— ACTIVITY —
Please state how many lines in the records below contain the word "oelek"; the number alone is the answer.

----------

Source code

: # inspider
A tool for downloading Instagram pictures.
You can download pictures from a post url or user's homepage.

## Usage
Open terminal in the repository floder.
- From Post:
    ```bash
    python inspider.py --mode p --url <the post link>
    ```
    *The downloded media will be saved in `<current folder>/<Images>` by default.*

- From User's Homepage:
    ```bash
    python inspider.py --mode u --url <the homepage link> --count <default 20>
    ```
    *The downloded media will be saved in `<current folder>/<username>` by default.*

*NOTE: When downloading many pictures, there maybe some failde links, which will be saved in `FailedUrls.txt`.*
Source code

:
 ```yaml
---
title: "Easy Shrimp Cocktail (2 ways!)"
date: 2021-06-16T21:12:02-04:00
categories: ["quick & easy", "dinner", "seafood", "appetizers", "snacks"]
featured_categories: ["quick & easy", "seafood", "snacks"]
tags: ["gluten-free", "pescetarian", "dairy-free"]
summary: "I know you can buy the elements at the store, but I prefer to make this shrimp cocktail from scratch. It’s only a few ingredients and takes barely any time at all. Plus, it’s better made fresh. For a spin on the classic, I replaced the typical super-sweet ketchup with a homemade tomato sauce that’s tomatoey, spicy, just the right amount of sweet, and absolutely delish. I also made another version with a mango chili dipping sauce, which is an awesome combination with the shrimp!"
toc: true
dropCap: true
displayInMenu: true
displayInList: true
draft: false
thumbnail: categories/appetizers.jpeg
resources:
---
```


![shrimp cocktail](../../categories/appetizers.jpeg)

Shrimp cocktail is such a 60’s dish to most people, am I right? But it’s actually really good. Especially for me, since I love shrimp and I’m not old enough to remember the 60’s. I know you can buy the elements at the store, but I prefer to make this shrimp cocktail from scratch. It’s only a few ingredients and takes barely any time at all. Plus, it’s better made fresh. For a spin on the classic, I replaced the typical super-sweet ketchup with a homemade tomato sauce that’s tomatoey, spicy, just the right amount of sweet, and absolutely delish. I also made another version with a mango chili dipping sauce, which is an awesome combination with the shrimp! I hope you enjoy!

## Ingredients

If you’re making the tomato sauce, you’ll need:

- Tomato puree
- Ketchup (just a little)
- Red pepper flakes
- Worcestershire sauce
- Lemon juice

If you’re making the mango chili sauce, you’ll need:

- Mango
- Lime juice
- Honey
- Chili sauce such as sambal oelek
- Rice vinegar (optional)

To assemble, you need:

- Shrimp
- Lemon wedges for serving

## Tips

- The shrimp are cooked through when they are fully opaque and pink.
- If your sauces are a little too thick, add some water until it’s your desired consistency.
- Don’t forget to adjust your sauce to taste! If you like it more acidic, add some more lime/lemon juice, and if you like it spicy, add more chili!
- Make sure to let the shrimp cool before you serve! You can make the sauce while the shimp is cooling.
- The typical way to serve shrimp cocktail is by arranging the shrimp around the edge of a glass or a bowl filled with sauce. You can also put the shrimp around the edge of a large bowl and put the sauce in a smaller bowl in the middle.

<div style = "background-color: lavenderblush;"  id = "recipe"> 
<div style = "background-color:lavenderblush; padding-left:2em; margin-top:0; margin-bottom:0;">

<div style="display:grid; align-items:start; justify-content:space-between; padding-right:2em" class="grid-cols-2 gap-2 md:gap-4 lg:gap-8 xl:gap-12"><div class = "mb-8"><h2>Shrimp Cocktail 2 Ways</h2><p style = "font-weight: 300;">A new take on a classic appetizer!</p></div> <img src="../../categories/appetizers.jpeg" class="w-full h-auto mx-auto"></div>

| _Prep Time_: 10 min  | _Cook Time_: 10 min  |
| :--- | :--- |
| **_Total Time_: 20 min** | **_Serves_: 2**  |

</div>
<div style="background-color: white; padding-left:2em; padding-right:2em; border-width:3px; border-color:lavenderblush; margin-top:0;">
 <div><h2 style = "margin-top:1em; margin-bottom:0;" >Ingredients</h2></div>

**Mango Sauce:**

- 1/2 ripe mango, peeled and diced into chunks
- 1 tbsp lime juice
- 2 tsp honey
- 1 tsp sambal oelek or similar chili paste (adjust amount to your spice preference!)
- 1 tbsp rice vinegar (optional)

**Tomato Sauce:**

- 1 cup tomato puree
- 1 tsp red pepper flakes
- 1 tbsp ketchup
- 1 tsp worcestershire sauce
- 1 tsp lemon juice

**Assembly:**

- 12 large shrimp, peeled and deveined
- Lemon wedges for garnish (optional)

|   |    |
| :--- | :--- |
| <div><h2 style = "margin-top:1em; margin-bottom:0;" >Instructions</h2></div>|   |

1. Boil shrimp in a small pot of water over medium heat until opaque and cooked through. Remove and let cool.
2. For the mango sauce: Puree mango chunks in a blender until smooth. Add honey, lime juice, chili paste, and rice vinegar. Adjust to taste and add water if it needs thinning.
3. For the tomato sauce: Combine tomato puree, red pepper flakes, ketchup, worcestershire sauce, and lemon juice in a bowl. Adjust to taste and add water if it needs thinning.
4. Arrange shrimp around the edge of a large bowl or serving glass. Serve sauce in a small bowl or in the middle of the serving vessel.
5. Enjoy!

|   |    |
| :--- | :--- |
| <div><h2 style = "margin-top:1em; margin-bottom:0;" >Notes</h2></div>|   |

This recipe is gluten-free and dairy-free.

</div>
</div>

----------

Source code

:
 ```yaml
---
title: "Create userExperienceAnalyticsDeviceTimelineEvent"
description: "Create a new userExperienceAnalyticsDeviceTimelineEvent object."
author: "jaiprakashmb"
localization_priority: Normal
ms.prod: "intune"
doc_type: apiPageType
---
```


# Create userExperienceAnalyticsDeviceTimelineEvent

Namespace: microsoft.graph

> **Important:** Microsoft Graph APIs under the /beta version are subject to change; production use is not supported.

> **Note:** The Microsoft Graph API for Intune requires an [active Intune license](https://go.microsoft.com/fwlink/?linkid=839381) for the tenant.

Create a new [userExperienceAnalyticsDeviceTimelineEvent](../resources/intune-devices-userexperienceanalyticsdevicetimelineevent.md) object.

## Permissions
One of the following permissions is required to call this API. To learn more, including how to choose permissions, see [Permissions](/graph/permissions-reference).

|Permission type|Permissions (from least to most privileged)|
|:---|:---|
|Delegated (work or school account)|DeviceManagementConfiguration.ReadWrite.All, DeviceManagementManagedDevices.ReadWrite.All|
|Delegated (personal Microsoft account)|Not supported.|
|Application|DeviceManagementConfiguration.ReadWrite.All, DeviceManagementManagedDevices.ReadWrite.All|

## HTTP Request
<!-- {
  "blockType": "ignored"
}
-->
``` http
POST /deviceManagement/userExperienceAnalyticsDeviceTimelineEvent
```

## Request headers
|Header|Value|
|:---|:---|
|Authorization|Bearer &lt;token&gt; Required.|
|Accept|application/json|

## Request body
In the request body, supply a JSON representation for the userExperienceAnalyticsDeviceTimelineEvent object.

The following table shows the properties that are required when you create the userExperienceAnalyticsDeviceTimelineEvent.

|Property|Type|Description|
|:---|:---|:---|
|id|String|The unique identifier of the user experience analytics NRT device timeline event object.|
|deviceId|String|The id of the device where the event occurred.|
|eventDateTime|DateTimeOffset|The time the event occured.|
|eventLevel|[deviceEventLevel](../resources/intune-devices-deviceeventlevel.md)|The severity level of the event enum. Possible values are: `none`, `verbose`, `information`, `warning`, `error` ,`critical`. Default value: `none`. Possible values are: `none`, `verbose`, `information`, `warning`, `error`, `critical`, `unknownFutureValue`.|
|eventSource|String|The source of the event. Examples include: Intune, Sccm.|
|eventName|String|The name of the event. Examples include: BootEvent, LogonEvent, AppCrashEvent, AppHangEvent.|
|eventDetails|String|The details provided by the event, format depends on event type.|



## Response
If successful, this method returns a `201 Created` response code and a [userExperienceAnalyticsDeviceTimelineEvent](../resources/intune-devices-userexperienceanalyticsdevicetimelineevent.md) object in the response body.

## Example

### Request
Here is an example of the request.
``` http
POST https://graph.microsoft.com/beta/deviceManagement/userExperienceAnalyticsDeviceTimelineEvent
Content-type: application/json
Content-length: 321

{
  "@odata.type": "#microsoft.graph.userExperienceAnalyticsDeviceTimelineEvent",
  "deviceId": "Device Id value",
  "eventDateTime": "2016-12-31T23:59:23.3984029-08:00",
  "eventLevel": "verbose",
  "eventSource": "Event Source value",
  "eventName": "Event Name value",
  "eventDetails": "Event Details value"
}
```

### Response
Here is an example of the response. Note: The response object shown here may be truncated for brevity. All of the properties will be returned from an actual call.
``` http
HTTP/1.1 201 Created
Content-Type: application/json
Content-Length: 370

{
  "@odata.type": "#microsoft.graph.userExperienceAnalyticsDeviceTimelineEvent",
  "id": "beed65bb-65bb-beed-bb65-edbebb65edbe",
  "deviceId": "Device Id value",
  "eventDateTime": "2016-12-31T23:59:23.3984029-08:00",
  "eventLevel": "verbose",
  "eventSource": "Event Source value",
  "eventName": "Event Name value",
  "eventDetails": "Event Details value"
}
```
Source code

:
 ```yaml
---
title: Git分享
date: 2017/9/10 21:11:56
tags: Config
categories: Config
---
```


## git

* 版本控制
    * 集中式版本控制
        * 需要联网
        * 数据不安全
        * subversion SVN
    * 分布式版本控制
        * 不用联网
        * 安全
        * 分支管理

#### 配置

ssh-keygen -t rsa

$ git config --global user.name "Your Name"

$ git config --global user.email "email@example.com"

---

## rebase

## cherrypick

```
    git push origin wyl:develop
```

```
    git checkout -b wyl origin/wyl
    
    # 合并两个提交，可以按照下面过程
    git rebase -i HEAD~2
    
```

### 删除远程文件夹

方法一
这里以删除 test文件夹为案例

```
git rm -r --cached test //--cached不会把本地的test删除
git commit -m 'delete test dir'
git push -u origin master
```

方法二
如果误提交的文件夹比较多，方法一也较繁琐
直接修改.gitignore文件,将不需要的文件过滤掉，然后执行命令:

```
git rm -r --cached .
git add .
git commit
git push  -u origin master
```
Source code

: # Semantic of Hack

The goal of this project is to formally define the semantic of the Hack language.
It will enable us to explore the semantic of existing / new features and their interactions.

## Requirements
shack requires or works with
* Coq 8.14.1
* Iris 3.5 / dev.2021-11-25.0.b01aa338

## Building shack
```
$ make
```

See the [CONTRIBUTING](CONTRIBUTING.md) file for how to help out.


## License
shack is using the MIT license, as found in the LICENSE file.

----------

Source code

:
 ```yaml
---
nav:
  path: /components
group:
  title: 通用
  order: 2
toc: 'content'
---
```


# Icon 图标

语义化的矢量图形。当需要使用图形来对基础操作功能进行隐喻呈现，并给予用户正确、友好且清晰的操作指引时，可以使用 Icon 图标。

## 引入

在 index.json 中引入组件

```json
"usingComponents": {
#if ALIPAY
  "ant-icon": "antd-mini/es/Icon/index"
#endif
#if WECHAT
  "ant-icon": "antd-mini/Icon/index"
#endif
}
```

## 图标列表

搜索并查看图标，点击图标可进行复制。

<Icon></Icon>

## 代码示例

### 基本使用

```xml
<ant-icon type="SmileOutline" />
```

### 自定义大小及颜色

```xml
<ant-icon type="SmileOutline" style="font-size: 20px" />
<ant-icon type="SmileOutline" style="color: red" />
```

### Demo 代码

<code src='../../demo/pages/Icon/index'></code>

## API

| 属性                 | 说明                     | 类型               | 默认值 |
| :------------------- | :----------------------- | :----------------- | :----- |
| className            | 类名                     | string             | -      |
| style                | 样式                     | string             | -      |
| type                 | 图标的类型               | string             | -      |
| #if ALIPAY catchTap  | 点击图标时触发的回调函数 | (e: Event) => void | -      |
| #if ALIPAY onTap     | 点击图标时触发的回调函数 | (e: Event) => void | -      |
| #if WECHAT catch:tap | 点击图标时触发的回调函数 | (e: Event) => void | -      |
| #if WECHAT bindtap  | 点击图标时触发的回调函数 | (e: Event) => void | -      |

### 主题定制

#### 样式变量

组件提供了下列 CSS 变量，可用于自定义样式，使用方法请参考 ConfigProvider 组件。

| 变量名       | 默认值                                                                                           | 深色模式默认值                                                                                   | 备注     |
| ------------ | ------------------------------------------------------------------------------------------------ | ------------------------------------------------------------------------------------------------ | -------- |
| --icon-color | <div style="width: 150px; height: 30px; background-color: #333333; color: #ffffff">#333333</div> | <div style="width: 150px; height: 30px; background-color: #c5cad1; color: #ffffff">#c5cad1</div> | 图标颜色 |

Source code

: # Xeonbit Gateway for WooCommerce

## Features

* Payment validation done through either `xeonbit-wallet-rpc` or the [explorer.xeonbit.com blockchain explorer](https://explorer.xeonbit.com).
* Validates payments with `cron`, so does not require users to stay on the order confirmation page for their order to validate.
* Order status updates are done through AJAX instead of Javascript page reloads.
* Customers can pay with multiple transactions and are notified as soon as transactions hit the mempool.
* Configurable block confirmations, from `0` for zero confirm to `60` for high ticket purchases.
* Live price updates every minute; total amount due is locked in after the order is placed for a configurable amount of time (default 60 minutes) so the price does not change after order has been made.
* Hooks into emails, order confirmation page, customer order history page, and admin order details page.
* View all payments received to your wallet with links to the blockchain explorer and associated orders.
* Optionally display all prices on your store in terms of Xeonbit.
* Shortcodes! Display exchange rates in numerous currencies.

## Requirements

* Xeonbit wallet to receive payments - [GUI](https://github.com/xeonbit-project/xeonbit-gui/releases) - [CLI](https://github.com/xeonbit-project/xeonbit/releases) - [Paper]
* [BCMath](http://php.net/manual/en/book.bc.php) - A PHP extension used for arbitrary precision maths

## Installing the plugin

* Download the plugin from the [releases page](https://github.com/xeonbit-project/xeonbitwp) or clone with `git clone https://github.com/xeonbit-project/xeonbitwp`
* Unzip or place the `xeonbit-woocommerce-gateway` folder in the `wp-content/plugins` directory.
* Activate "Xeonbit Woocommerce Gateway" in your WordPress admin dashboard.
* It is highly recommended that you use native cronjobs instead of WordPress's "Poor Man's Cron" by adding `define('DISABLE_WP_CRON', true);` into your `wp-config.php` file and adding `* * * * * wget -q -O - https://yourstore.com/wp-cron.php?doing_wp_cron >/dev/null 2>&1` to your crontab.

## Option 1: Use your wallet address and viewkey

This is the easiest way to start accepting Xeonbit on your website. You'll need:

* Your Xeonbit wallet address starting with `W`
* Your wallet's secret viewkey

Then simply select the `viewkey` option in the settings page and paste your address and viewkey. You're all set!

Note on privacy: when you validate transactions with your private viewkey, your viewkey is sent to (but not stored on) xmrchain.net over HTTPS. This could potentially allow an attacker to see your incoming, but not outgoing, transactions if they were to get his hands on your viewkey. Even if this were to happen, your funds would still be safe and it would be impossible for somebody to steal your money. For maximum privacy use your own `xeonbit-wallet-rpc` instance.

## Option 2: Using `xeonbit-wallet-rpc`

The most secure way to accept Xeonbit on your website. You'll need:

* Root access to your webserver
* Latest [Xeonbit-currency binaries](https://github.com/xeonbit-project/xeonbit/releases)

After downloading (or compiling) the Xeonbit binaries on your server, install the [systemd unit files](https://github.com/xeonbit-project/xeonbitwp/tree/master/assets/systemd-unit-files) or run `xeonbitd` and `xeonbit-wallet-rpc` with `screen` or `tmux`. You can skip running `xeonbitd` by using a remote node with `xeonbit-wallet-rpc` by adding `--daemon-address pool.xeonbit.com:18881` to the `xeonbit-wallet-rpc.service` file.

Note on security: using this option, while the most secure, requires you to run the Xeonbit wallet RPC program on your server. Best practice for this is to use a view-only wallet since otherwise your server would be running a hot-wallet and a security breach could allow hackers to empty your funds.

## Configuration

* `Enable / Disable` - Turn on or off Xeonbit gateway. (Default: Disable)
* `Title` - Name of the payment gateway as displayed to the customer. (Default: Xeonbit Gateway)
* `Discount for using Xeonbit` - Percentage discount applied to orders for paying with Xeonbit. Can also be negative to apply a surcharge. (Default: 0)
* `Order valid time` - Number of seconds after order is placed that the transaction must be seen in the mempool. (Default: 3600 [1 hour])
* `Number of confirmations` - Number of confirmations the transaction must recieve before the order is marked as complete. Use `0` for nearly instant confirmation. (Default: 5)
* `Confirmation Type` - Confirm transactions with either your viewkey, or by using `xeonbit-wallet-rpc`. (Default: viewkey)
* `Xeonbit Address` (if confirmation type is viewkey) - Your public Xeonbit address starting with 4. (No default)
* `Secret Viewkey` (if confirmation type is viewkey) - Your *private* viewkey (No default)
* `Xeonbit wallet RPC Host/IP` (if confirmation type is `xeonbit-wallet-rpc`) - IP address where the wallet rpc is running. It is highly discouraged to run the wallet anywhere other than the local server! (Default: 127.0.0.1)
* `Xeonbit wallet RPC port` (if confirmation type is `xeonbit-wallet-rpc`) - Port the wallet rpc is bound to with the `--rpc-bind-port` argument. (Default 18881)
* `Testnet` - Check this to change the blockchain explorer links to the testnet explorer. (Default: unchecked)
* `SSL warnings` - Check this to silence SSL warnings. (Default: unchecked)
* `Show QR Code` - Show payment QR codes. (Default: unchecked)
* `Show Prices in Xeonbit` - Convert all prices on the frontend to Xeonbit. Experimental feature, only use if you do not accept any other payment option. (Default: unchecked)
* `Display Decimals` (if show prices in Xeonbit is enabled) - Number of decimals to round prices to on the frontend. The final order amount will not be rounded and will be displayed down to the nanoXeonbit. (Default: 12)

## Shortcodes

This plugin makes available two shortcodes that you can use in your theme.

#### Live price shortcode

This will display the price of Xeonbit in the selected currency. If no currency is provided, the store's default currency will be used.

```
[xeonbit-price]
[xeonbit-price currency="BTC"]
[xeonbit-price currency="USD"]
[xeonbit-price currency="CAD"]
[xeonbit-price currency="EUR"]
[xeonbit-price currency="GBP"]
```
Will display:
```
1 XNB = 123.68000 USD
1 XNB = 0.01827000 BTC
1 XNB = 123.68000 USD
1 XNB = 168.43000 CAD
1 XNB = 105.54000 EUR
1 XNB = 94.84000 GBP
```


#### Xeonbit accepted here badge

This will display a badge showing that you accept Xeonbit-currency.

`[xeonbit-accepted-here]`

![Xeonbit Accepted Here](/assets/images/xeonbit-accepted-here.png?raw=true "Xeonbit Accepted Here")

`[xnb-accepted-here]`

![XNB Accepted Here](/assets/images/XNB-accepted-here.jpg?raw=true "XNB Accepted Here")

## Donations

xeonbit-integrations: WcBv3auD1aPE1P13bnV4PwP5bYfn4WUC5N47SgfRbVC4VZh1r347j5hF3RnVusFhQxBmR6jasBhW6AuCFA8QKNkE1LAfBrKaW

----------

— WRITTEN ANSWER —
2